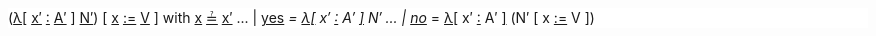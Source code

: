 <a id="12447" class="Symbol">(</a><a id="12448" href="{% endraw %}{{ site.baseurl }}{% link out/Stlc.md %}{% raw %}#3672" class="InductiveConstructor Operator">λ[</a> <a id="12451" href="{% endraw %}{{ site.baseurl }}{% link out/Stlc.md %}{% raw %}#12451" class="Bound">x′</a> <a id="12454" href="{% endraw %}{{ site.baseurl }}{% link out/Stlc.md %}{% raw %}#3672" class="InductiveConstructor Operator">∶</a> <a id="12456" href="{% endraw %}{{ site.baseurl }}{% link out/Stlc.md %}{% raw %}#12456" class="Bound">A′</a> <a id="12459" href="{% endraw %}{{ site.baseurl }}{% link out/Stlc.md %}{% raw %}#3672" class="InductiveConstructor Operator">]</a> <a id="12461" href="{% endraw %}{{ site.baseurl }}{% link out/Stlc.md %}{% raw %}#12461" class="Bound">N′</a><a id="12463" class="Symbol">)</a> <a id="12465" href="{% endraw %}{{ site.baseurl }}{% link out/Stlc.md %}{% raw %}#12348" class="Function Operator">[</a> <a id="12467" href="{% endraw %}{{ site.baseurl }}{% link out/Stlc.md %}{% raw %}#12467" class="Bound">x</a> <a id="12469" href="{% endraw %}{{ site.baseurl }}{% link out/Stlc.md %}{% raw %}#12348" class="Function Operator">:=</a> <a id="12472" href="{% endraw %}{{ site.baseurl }}{% link out/Stlc.md %}{% raw %}#12472" class="Bound">V</a> <a id="12474" href="{% endraw %}{{ site.baseurl }}{% link out/Stlc.md %}{% raw %}#12348" class="Function Operator">]</a> <a id="12476" class="Keyword">with</a> <a id="12481" href="{% endraw %}{{ site.baseurl }}{% link out/Stlc.md %}{% raw %}#12467" class="Bound">x</a> <a id="12483" href="{% endraw %}{{ site.baseurl }}{% link out/Maps.md %}{% raw %}#2509" class="Function Operator">≟</a> <a id="12485" href="{% endraw %}{{ site.baseurl }}{% link out/Stlc.md %}{% raw %}#12451" class="Bound">x′</a>
<a id="12488" class="Symbol">...</a> <a id="12492" class="Symbol">|</a> <a id="12494" href="https://agda.github.io/agda-stdlib/Relation.Nullary.html#570" class="InductiveConstructor">yes</a> <a id="12498" class="Symbol">_</a> <a id="12500" class="Symbol">=</a> <a id="12502" href="{% endraw %}{{ site.baseurl }}{% link out/Stlc.md %}{% raw %}#3672" class="InductiveConstructor Operator">λ[</a> <a id="12505" class="Bound">x′</a> <a id="12508" href="{% endraw %}{{ site.baseurl }}{% link out/Stlc.md %}{% raw %}#3672" class="InductiveConstructor Operator">∶</a> <a id="12510" class="Bound">A′</a> <a id="12513" href="{% endraw %}{{ site.baseurl }}{% link out/Stlc.md %}{% raw %}#3672" class="InductiveConstructor Operator">]</a> <a id="12515" class="Bound">N′</a>
<a id="12518" class="Symbol">...</a> <a id="12522" class="Symbol">|</a> <a id="12524" href="https://agda.github.io/agda-stdlib/Relation.Nullary.html#597" class="InductiveConstructor">no</a>  <a id="12528" class="Symbol">_</a> <a id="12530" class="Symbol">=</a> <a id="12532" href="{% endraw %}{{ site.baseurl }}{% link out/Stlc.md %}{% raw %}#3672" class="InductiveConstructor Operator">λ[</a> <a id="12535" class="Bound">x′</a> <a id="12538" href="{% endraw %}{{ site.baseurl }}{% link out/Stlc.md %}{% raw %}#3672" class="InductiveConstructor Operator">∶</a> <a id="12540" class="Bound">A′</a> <a id="12543" href="{% endraw %}{{ site.baseurl }}{% link out/Stlc.md %}{% raw %}#3672" class="InductiveConstructor Operator">]</a> <a id="12545" class="Symbol">(</a><a id="12546" class="Bound">N′</a> <a id="12549" href="{% endraw %}{{ site.baseurl }}{% link out/Stlc.md %}{% raw %}#12348" class="Function Operator">[</a> <a id="12551" class="Bound">x</a> <a id="12553" href="{% endraw %}{{ site.baseurl }}{% link out/Stlc.md %}{% raw %}#12348" class="Function Operator">:=</a> <a id="12556" class="Bound">V</a> <a id="12558" href="{% endraw %}{{ site.baseurl }}{% link out/Stlc.md %}{% raw %}#12348" class="Function Operator">]</a><a id="12559" class="Symbol">)</a>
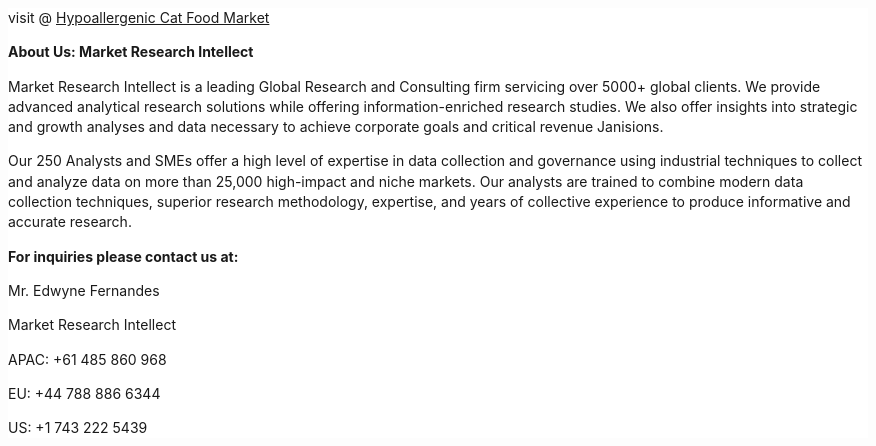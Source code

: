 visit&nbsp;@</strong>&nbsp;</span><span class="font-[700]"><a href="https://www.marketresearchintellect.com/product/global-hypoallergenic-cat-food-market/?utm_source=Linkedin&utm_medium=838" target="_blank" data-tracking-control-name="article-ssr-frontend-pulse_little-text-block" data-tracking-will-navigate="" data-test-link="">Hypoallergenic Cat Food Market</a></span></p><p><strong><span class="font-[700]">About Us: Market Research Intellect</span></strong></p><p><span class="">Market Research Intellect is a leading Global Research and Consulting firm servicing over 5000+ global clients. We provide advanced analytical research solutions while offering information-enriched research studies.&nbsp;</span>We also offer insights into strategic and growth analyses and data necessary to achieve corporate goals and critical revenue Janisions.</p><p><span class="">Our 250 Analysts and SMEs offer a high level of expertise in data collection and governance using industrial techniques to collect and analyze data on more than 25,000 high-impact and niche markets. Our analysts are trained to combine modern data collection techniques, superior research methodology, expertise, and years of collective experience to produce informative and accurate research.</span></p><p><strong>For inquiries please contact us at:</strong></p><p>Mr. Edwyne Fernandes</p><p>Market Research Intellect</p><p>APAC: +61 485 860 968</p><p>EU: +44 788 886 6344</p><p>US: +1 743 222 5439</p>
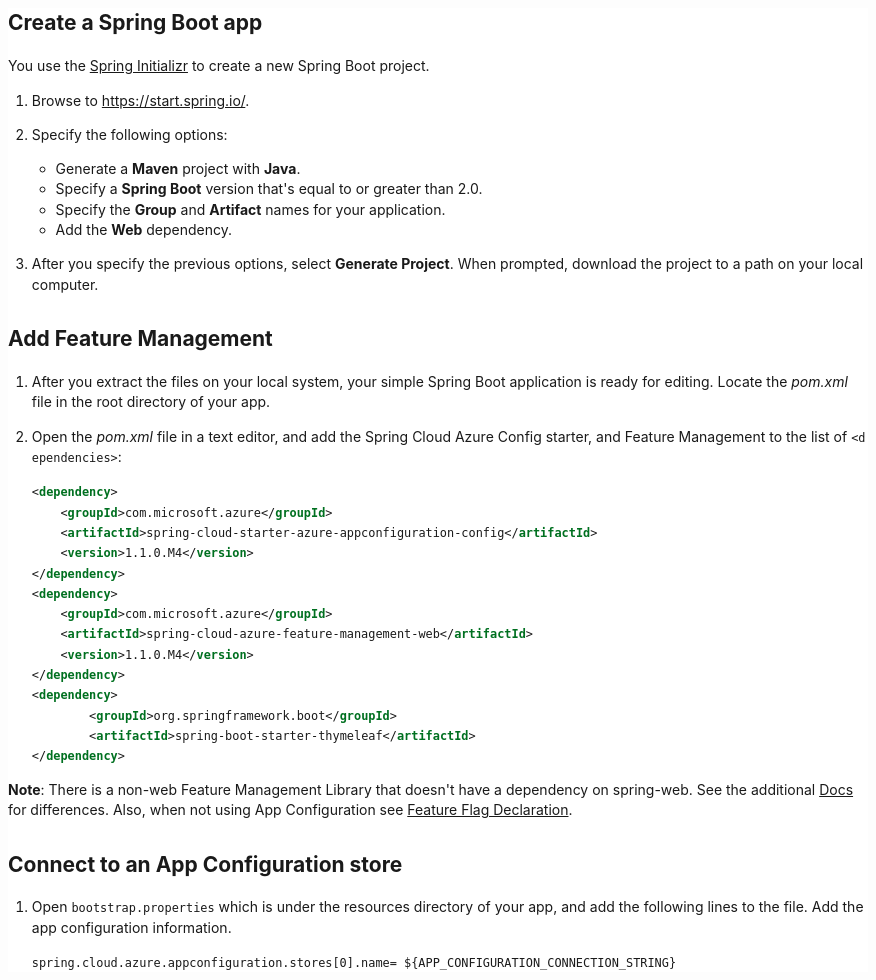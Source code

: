## Create a Spring Boot app

You use the [Spring Initializr](https://start.spring.io/) to create a new Spring Boot project.

1. Browse to <https://start.spring.io/>.

2. Specify the following options:

   * Generate a **Maven** project with **Java**.
   * Specify a **Spring Boot** version that's equal to or greater than 2.0.
   * Specify the **Group** and **Artifact** names for your application.
   * Add the **Web** dependency.

3. After you specify the previous options, select **Generate Project**. When prompted, download the project to a path on your local computer.

## Add Feature Management

1. After you extract the files on your local system, your simple Spring Boot application is ready for editing. Locate the *pom.xml* file in the root directory of your app.

2. Open the *pom.xml* file in a text editor, and add the Spring Cloud Azure Config starter, and Feature Management to the list of `<dependencies>`:

    ```xml
    <dependency>
        <groupId>com.microsoft.azure</groupId>
        <artifactId>spring-cloud-starter-azure-appconfiguration-config</artifactId>
        <version>1.1.0.M4</version>
    </dependency>
    <dependency>
        <groupId>com.microsoft.azure</groupId>
        <artifactId>spring-cloud-azure-feature-management-web</artifactId>
        <version>1.1.0.M4</version>
    </dependency>
    <dependency>
            <groupId>org.springframework.boot</groupId>
            <artifactId>spring-boot-starter-thymeleaf</artifactId>
    </dependency>
    ```

**Note**: There is a non-web Feature Management Library that doesn't have a dependency on spring-web. See the additional [Docs](https://github.com/microsoft/spring-cloud-azure/tree/master/spring-cloud-azure-feature-management) for differences. Also, when not using App Configuration see [Feature Flag Declaration](https://github.com/microsoft/spring-cloud-azure/tree/master/spring-cloud-azure-feature-management#feature-flag-declaration).

## Connect to an App Configuration store

1. Open `bootstrap.properties` which is under the resources directory of your app, and add the following lines to the file. Add the app configuration information.

    ```properties
    spring.cloud.azure.appconfiguration.stores[0].name= ${APP_CONFIGURATION_CONNECTION_STRING}
    ```
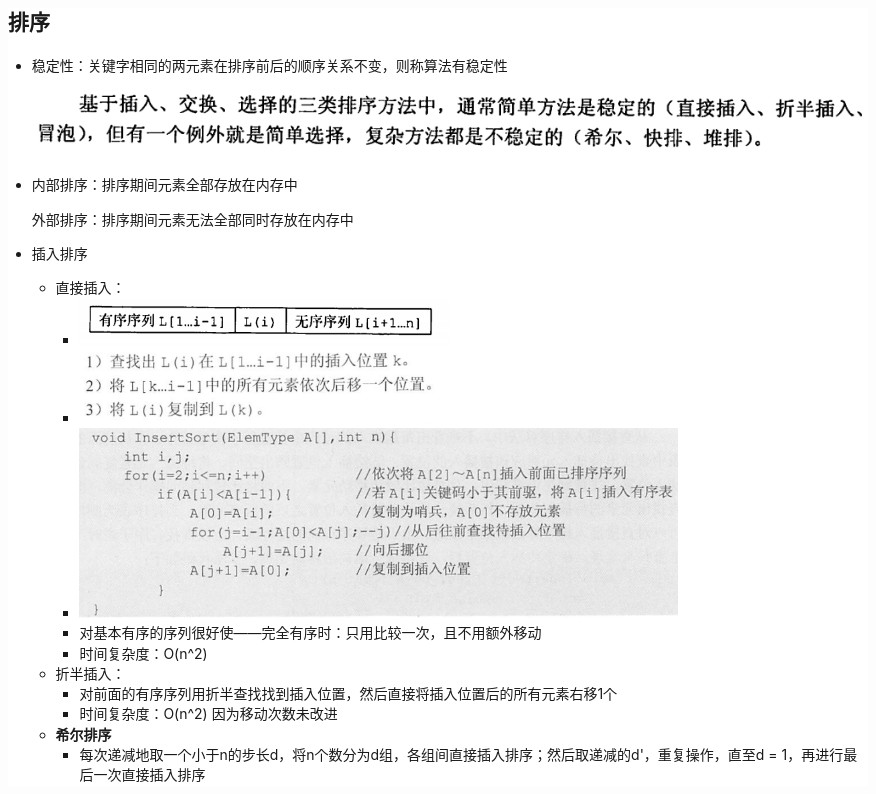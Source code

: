 ## 排序

* 稳定性：关键字相同的两元素在排序前后的顺序关系不变，则称算法有稳定性

  ![image-20240414155002040](数据结构.assets/image-20240414155002040.png)

* 内部排序：排序期间元素全部存放在内存中

  外部排序：排序期间元素无法全部同时存放在内存中



* 插入排序
  * 直接插入：
    * <img src="数据结构.assets/image-20240414153203910.png" alt="image-20240414153203910" style="zoom: 67%;" />
    * <img src="数据结构.assets/image-20240414153225534.png" alt="image-20240414153225534" style="zoom:67%;" />
    * <img src="数据结构.assets/image-20240414154314349.png" alt="image-20240414154314349" style="zoom:67%;" />
    * 对基本有序的序列很好使——完全有序时：只用比较一次，且不用额外移动
    * 时间复杂度：O(n^2)
  * 折半插入：
    * 对前面的有序序列用折半查找找到插入位置，然后直接将插入位置后的所有元素右移1个
    * 时间复杂度：O(n^2)    因为移动次数未改进
  * **希尔排序**
    * 每次递减地取一个小于n的步长d，将n个数分为d组，各组间直接插入排序；然后取递减的d'，重复操作，直至d = 1，再进行最后一次直接插入排序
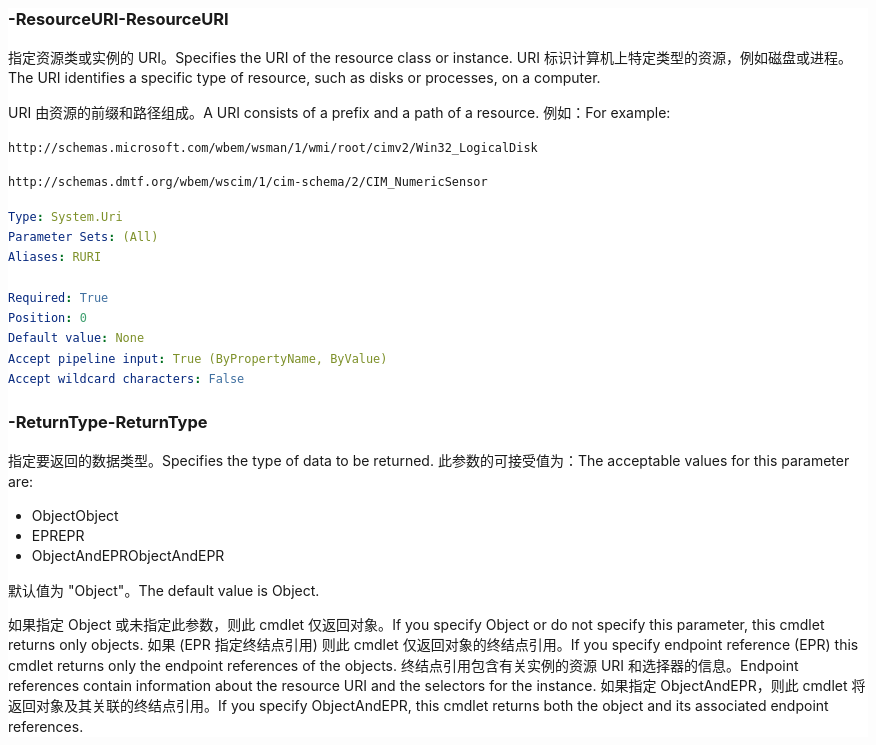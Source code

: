 ### <span data-ttu-id="4c20c-229">-ResourceURI</span><span class="sxs-lookup"><span data-stu-id="4c20c-229">-ResourceURI</span></span>
<span data-ttu-id="4c20c-230">指定资源类或实例的 URI。</span><span class="sxs-lookup"><span data-stu-id="4c20c-230">Specifies the URI of the resource class or instance.</span></span>
<span data-ttu-id="4c20c-231">URI 标识计算机上特定类型的资源，例如磁盘或进程。</span><span class="sxs-lookup"><span data-stu-id="4c20c-231">The URI identifies a specific type of resource, such as disks or processes, on a computer.</span></span>

<span data-ttu-id="4c20c-232">URI 由资源的前缀和路径组成。</span><span class="sxs-lookup"><span data-stu-id="4c20c-232">A URI consists of a prefix and a path of a resource.</span></span>
<span data-ttu-id="4c20c-233">例如：</span><span class="sxs-lookup"><span data-stu-id="4c20c-233">For example:</span></span>

`http://schemas.microsoft.com/wbem/wsman/1/wmi/root/cimv2/Win32_LogicalDisk`

`http://schemas.dmtf.org/wbem/wscim/1/cim-schema/2/CIM_NumericSensor`

```yaml
Type: System.Uri
Parameter Sets: (All)
Aliases: RURI

Required: True
Position: 0
Default value: None
Accept pipeline input: True (ByPropertyName, ByValue)
Accept wildcard characters: False
```

### <span data-ttu-id="4c20c-234">-ReturnType</span><span class="sxs-lookup"><span data-stu-id="4c20c-234">-ReturnType</span></span>
<span data-ttu-id="4c20c-235">指定要返回的数据类型。</span><span class="sxs-lookup"><span data-stu-id="4c20c-235">Specifies the type of data to be returned.</span></span>
<span data-ttu-id="4c20c-236">此参数的可接受值为：</span><span class="sxs-lookup"><span data-stu-id="4c20c-236">The acceptable values for this parameter are:</span></span>

- <span data-ttu-id="4c20c-237">Object</span><span class="sxs-lookup"><span data-stu-id="4c20c-237">Object</span></span>
- <span data-ttu-id="4c20c-238">EPR</span><span class="sxs-lookup"><span data-stu-id="4c20c-238">EPR</span></span>
- <span data-ttu-id="4c20c-239">ObjectAndEPR</span><span class="sxs-lookup"><span data-stu-id="4c20c-239">ObjectAndEPR</span></span>

<span data-ttu-id="4c20c-240">默认值为 "Object"。</span><span class="sxs-lookup"><span data-stu-id="4c20c-240">The default value is Object.</span></span>

<span data-ttu-id="4c20c-241">如果指定 Object 或未指定此参数，则此 cmdlet 仅返回对象。</span><span class="sxs-lookup"><span data-stu-id="4c20c-241">If you specify Object or do not specify this parameter, this cmdlet returns only objects.</span></span>
<span data-ttu-id="4c20c-242">如果 (EPR 指定终结点引用) 则此 cmdlet 仅返回对象的终结点引用。</span><span class="sxs-lookup"><span data-stu-id="4c20c-242">If you specify endpoint reference (EPR) this cmdlet returns only the endpoint references of the objects.</span></span>
<span data-ttu-id="4c20c-243">终结点引用包含有关实例的资源 URI 和选择器的信息。</span><span class="sxs-lookup"><span data-stu-id="4c20c-243">Endpoint references contain information about the resource URI and the selectors for the instance.</span></span>
<span data-ttu-id="4c20c-244">如果指定 ObjectAndEPR，则此 cmdlet 将返回对象及其关联的终结点引用。</span><span class="sxs-lookup"><span data-stu-id="4c20c-244">If you specify ObjectAndEPR, this cmdlet returns both the object and its associated endpoint references.</span></span>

Task prompt: Would you output, from the records above, exactly the run of lines that starts at the line containing "a Spring Boot app" and ends at the line containing "project with **Java**.", and only that run?

Reply:
:## Create a Spring Boot app

You use the [Spring Initializr](https://start.spring.io/) to create a new Spring Boot project.

1. Browse to <https://start.spring.io/>.

2. Specify the following options:

   * Generate a **Maven** project with **Java**.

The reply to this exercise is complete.